The invention pertains to drawing information from various kinds of databases, and particularly the invention pertains to organizing the information. More particularly, the invention pertains to discovery of further information from organizing it.
The invention is a system for obtaining data from various sources. The data may be organized into different types of cluster sets. Each cluster set may have one or more clusters of related items. Elements of various kinds may be pulled from the data. The elements may be put together into one or more clusters for each kind of elements. The clusters may be refined relative to one another and in view of integrated properties of the clusters together. Elements may be added or removed from the clusters during refinement. Examples of the elements may be people and events. Examples of clusters of such elements may be groups and goals, respectively.
One way to understand the huge amount of data available from current sources (e.g., the internet, C4ISR video and text data, auto-collected cyber-security data, and so on) is to organize data into groups of related items (a.k.a., cluster sets). Cluster sets can model a wide range of real-world networks such as hostile collaboration networks or social networks, news stories on a given topic, related commercial items that have some security implication, and so forth. Fast, scalable and effective cluster set discovery can improve situational awareness as well as cyber and physical security.
Because of a disparity of the data sources, it is significant to understand who are the actors in the environment (i.e., node disambiguation) and what are the goals being achieved by them. In light of node disambiguation being a challenge, data from multiple sources may be tied together with quantitative probabilities (at best), qualitative probabilities (still useful), similarity values (difficult to integrate), and/or no measure of confidence.
There may be a chicken-and-egg issue. To improve results, goal-based event analysis may inform group discovery. It may enable discovery of “disconnected” members of the group who regularly contribute to completion of shared goals (e.g., a dead drop participant). Similarly, group analysis should inform goal discovery. It may enable discovery of goals for which the associated events are distributed across the different members of a group. So an issue is which comes first, that is, the discovery of the groups or discovery of the goals.

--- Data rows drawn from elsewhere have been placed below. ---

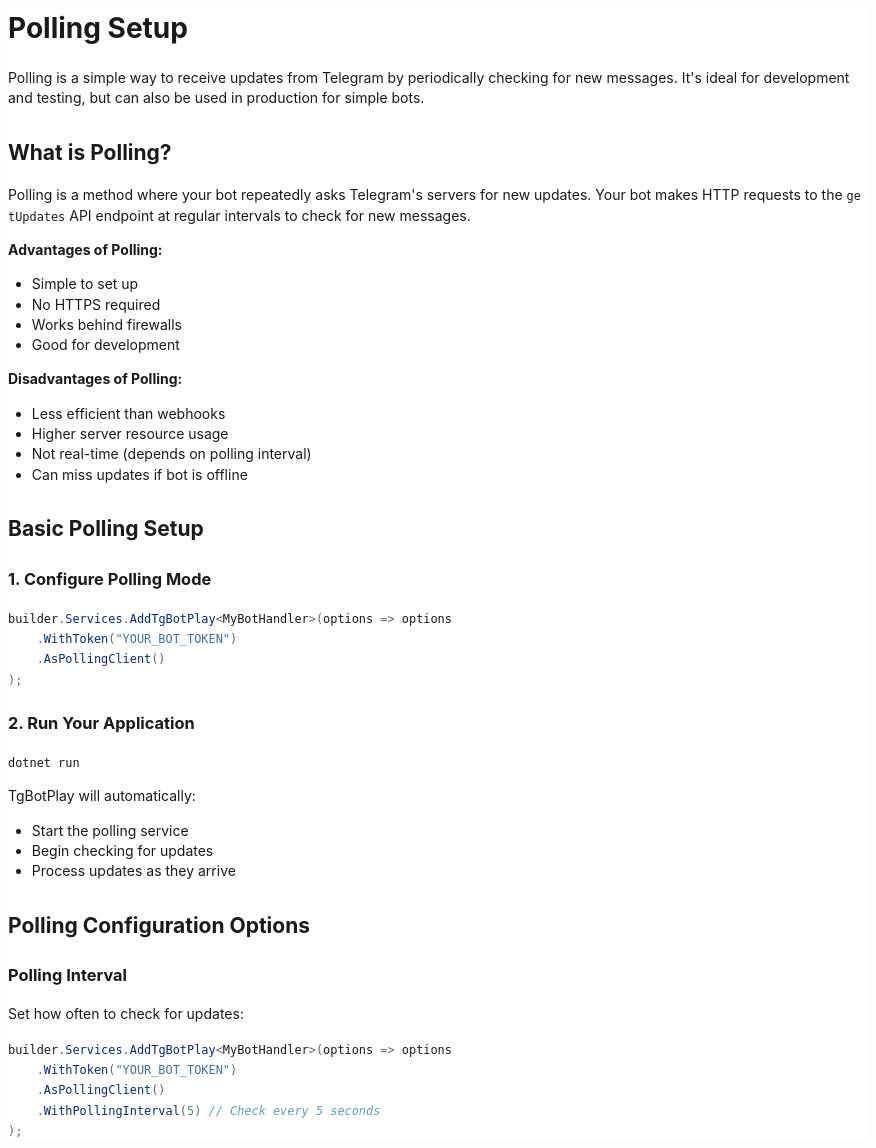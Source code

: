 # Polling Setup

Polling is a simple way to receive updates from Telegram by periodically checking for new messages. It's ideal for development and testing, but can also be used in production for simple bots.

## What is Polling?

Polling is a method where your bot repeatedly asks Telegram's servers for new updates. Your bot makes HTTP requests to the `getUpdates` API endpoint at regular intervals to check for new messages.

**Advantages of Polling:**
- Simple to set up
- No HTTPS required
- Works behind firewalls
- Good for development

**Disadvantages of Polling:**
- Less efficient than webhooks
- Higher server resource usage
- Not real-time (depends on polling interval)
- Can miss updates if bot is offline

## Basic Polling Setup

### 1. Configure Polling Mode

```csharp
builder.Services.AddTgBotPlay<MyBotHandler>(options => options
    .WithToken("YOUR_BOT_TOKEN")
    .AsPollingClient()
);
```

### 2. Run Your Application

```bash
dotnet run
```

TgBotPlay will automatically:
- Start the polling service
- Begin checking for updates
- Process updates as they arrive

## Polling Configuration Options

### Polling Interval

Set how often to check for updates:

```csharp
builder.Services.AddTgBotPlay<MyBotHandler>(options => options
    .WithToken("YOUR_BOT_TOKEN")
    .AsPollingClient()
    .WithPollingInterval(5) // Check every 5 seconds
);
```
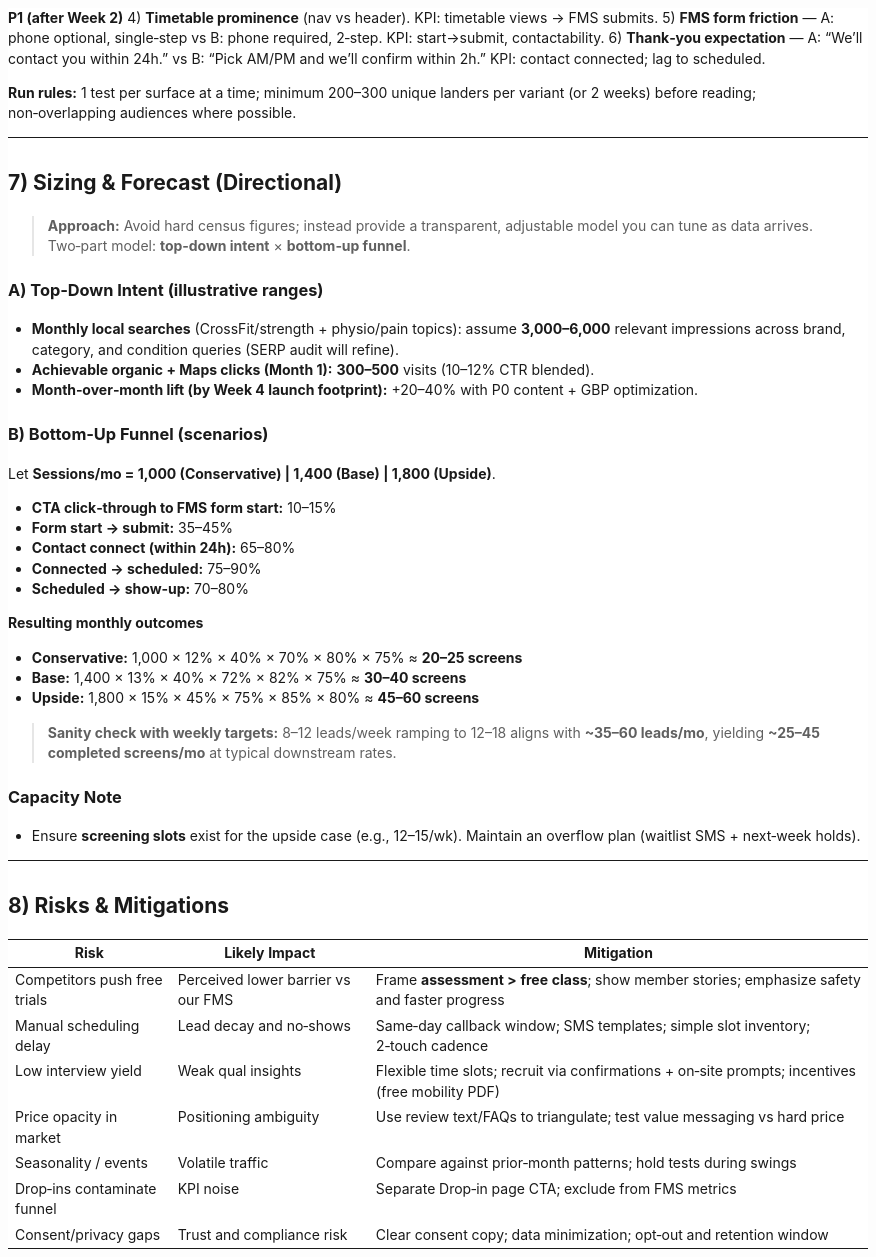 **P1 (after Week 2)**
4\) **Timetable prominence** (nav vs header). KPI: timetable views → FMS submits.
5\) **FMS form friction** — A: phone optional, single‑step vs B: phone required, 2‑step. KPI: start→submit, contactability.
6\) **Thank‑you expectation** — A: “We’ll contact you within 24h.” vs B: “Pick AM/PM and we’ll confirm within 2h.” KPI: contact connected; lag to scheduled.

**Run rules:** 1 test per surface at a time; minimum 200–300 unique landers per variant (or 2 weeks) before reading; non‑overlapping audiences where possible.

---

## 7) Sizing & Forecast (Directional)

> **Approach:** Avoid hard census figures; instead provide a transparent, adjustable model you can tune as data arrives. Two‑part model: **top‑down intent** × **bottom‑up funnel**.

### A) Top‑Down Intent (illustrative ranges)

- **Monthly local searches** (CrossFit/strength + physio/pain topics): assume **3,000–6,000** relevant impressions across brand, category, and condition queries (SERP audit will refine).
- **Achievable organic + Maps clicks (Month 1):** **300–500** visits (10–12% CTR blended).
- **Month‑over‑month lift (by Week 4 launch footprint):** +20–40% with P0 content + GBP optimization.

### B) Bottom‑Up Funnel (scenarios)

Let **Sessions/mo = 1,000 (Conservative) | 1,400 (Base) | 1,800 (Upside)**.

- **CTA click‑through to FMS form start:** 10–15%
- **Form start → submit:** 35–45%
- **Contact connect (within 24h):** 65–80%
- **Connected → scheduled:** 75–90%
- **Scheduled → show‑up:** 70–80%

**Resulting monthly outcomes**

- **Conservative:** 1,000 × 12% × 40% × 70% × 80% × 75% ≈ **20–25 screens**
- **Base:** 1,400 × 13% × 40% × 72% × 82% × 75% ≈ **30–40 screens**
- **Upside:** 1,800 × 15% × 45% × 75% × 85% × 80% ≈ **45–60 screens**

> **Sanity check with weekly targets:** 8–12 leads/week ramping to 12–18 aligns with **\~35–60 leads/mo**, yielding **\~25–45 completed screens/mo** at typical downstream rates.

### Capacity Note

- Ensure **screening slots** exist for the upside case (e.g., 12–15/wk). Maintain an overflow plan (waitlist SMS + next‑week holds).

---

## 8) Risks & Mitigations

| Risk                         | Likely Impact                      | Mitigation                                                                                       |
| ---------------------------- | ---------------------------------- | ------------------------------------------------------------------------------------------------ |
| Competitors push free trials | Perceived lower barrier vs our FMS | Frame **assessment > free class**; show member stories; emphasize safety and faster progress     |
| Manual scheduling delay      | Lead decay and no‑shows            | Same‑day callback window; SMS templates; simple slot inventory; 2‑touch cadence                  |
| Low interview yield          | Weak qual insights                 | Flexible time slots; recruit via confirmations + on‑site prompts; incentives (free mobility PDF) |
| Price opacity in market      | Positioning ambiguity              | Use review text/FAQs to triangulate; test value messaging vs hard price                          |
| Seasonality / events         | Volatile traffic                   | Compare against prior‑month patterns; hold tests during swings                                   |
| Drop‑ins contaminate funnel  | KPI noise                          | Separate Drop‑in page CTA; exclude from FMS metrics                                              |
| Consent/privacy gaps         | Trust and compliance risk          | Clear consent copy; data minimization; opt‑out and retention window                              |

Multi-way network analysis may be effected. An observation is that people working towards the same set of goals may leave a patterned event signature, since the events needed to achieve these goals may be similarly distributed over the set of people working towards them.

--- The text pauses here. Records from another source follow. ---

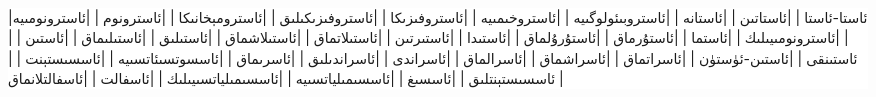 |ئاستا-ئاستا |
|ئاستاتىن |
|ئاستانە |
|ئاستروبىئولوگىيە |
|ئاستروخىمىيە |
|ئاستروفىزىكا |
|ئاستروفىزىكىلىق |
|ئاسترومېخانىكا |
|ئاسترونوم |
|ئاسترونومىيە |
|ئاسترونومىيىلىك |
|ئاستما |
|ئاستۇرماق |
|ئاستۇرۇلماق |
|ئاستىدا |
|ئاستىرتىن |
|ئاستىلاتماق |
|ئاستىلاشماق |
|ئاستىلىق |
|ئاستىلىماق |
|ئاستىن |
|ئاستىنقى |
|ئاستىن-ئۈستۈن |
|ئاسراتماق |
|ئاسراشماق |
|ئاسرالماق |
|ئاسراندى |
|ئاسراندىلىق |
|ئاسرىماق |
|ئاسسوتسىئاتسىيە |
|ئاسسىستېنت |
|ئاسسىستېنتلىق |
|ئاسسىغ |
|ئاسسىمىلياتسىيە |
|ئاسسىمىلياتسىيىلىك |
|ئاسفالت |
|ئاسفالتلانماق |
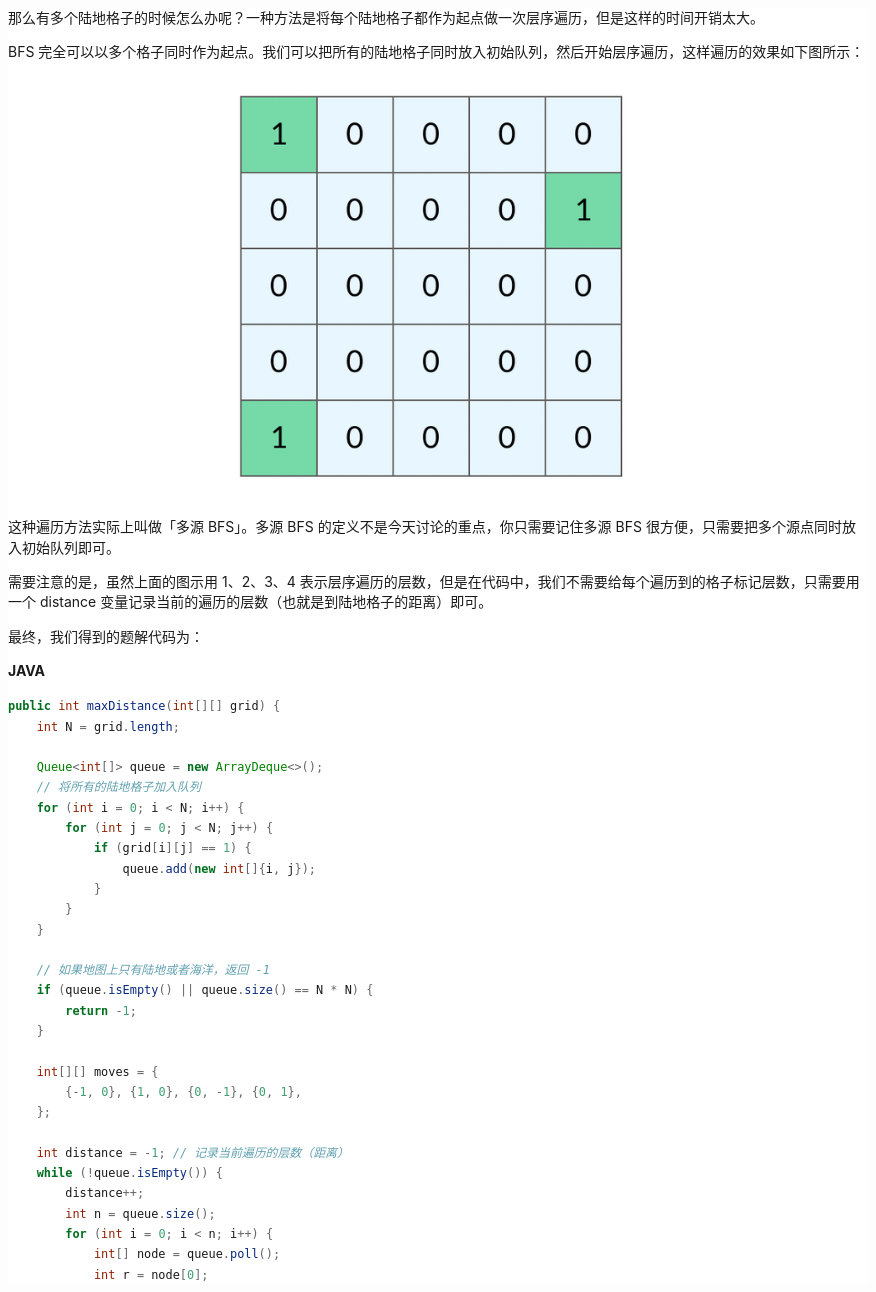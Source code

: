 那么有多个陆地格子的时候怎么办呢？一种方法是将每个陆地格子都作为起点做一次层序遍历，但是这样的时间开销太大。

BFS 完全可以以多个格子同时作为起点。我们可以把所有的陆地格子同时放入初始队列，然后开始层序遍历，这样遍历的效果如下图所示：

![从多个陆地格子出发的距离](image/0a7e2f150e95617c19ff7eddb9f2a8d795c23d02b8c1e51a1ff45920d493047b.gif)

这种遍历方法实际上叫做「多源 BFS」。多源 BFS 的定义不是今天讨论的重点，你只需要记住多源 BFS 很方便，只需要把多个源点同时放入初始队列即可。

需要注意的是，虽然上面的图示用 1、2、3、4 表示层序遍历的层数，但是在代码中，我们不需要给每个遍历到的格子标记层数，只需要用一个 distance 变量记录当前的遍历的层数（也就是到陆地格子的距离）即可。

最终，我们得到的题解代码为：

**JAVA**

```java
public int maxDistance(int[][] grid) {
    int N = grid.length;

    Queue<int[]> queue = new ArrayDeque<>();
    // 将所有的陆地格子加入队列
    for (int i = 0; i < N; i++) {
        for (int j = 0; j < N; j++) {
            if (grid[i][j] == 1) {
                queue.add(new int[]{i, j});
            }
        }
    }

    // 如果地图上只有陆地或者海洋，返回 -1
    if (queue.isEmpty() || queue.size() == N * N) {
        return -1;
    }

    int[][] moves = {
        {-1, 0}, {1, 0}, {0, -1}, {0, 1},
    };

    int distance = -1; // 记录当前遍历的层数（距离）
    while (!queue.isEmpty()) {
        distance++;
        int n = queue.size();
        for (int i = 0; i < n; i++) { 
            int[] node = queue.poll();
            int r = node[0];
```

A present solution may be based on the observation in that people groups and goals need to be discovered simultaneously while also informing each other. A multi-way approach may incorporate the following. One may start with a single group containing all people and many event singleton clusters. Then one may iteratively split people groups and merge event clusters, while conditioning each splitting/joining system on the other. An extension of the multi-way clustering approach may, for instance, be empirically shown to improve the clustering quality of documents in an information retrieval domain.
The present approach may be summarized in the following. First, there may be clustering events into goals. The clustering may be guided by an ontology of goals. That may mean to group only those events that can satisfy a goal. Second, one should find the most likely set of goals being satisfied. Events from the same goal cluster may connect people nodes suggesting that those people belong to the same social group (i.e., working towards a common goal).
Third, one may partition a network of people into social groups. One may find or seek groups of people working towards the same goal while simultaneously disambiguating their identities. The finding or seeking may be based on node similarity and/or equivalence probability ties (node disambiguation), and based on social relationships (common goal recognition). Groups of people may be connected through events suggesting that those events are used to satisfy the same goal. Once social groups are determined, one may disambiguate nodes within the social groups based on “similarity” measures but also informed by group membership. This is because any two given actors are more likely to be the same person if they are both acting towards the same goal compared to if they are acting towards different or conflicting goals. The latter may result in a smaller issue to solve.
Goals and intents of actors and groups may be determined from a wide range of data sources. One may cluster events to result in goals and cluster people to result in groups.
A summary of relevant experience may be noted. One area of focus may include node disambiguation and group detection. This area may involve who the actors are in the environment and a video surveillance domain. There may be multi-objective graph partitioning for node disambiguation and group discovery. Another area may include activity detection. A question may be what the goals, being achieved by actors, are in the environment. A Scyllarus tool may provide goal-centric reasoning in the cyber network domain (noted herein).
A system may discover intents of actors and groups from multi-modal data. Multi-modal data may be from a wide range of sources which incorporate video, internet, reports of interviews, observations, investigations, documents, and so on. For instance, the actors may be people who want to attack the U.S. or not attack it. These actors may be clustered into groups that have a common intent. There may be two groups which arise from such situation.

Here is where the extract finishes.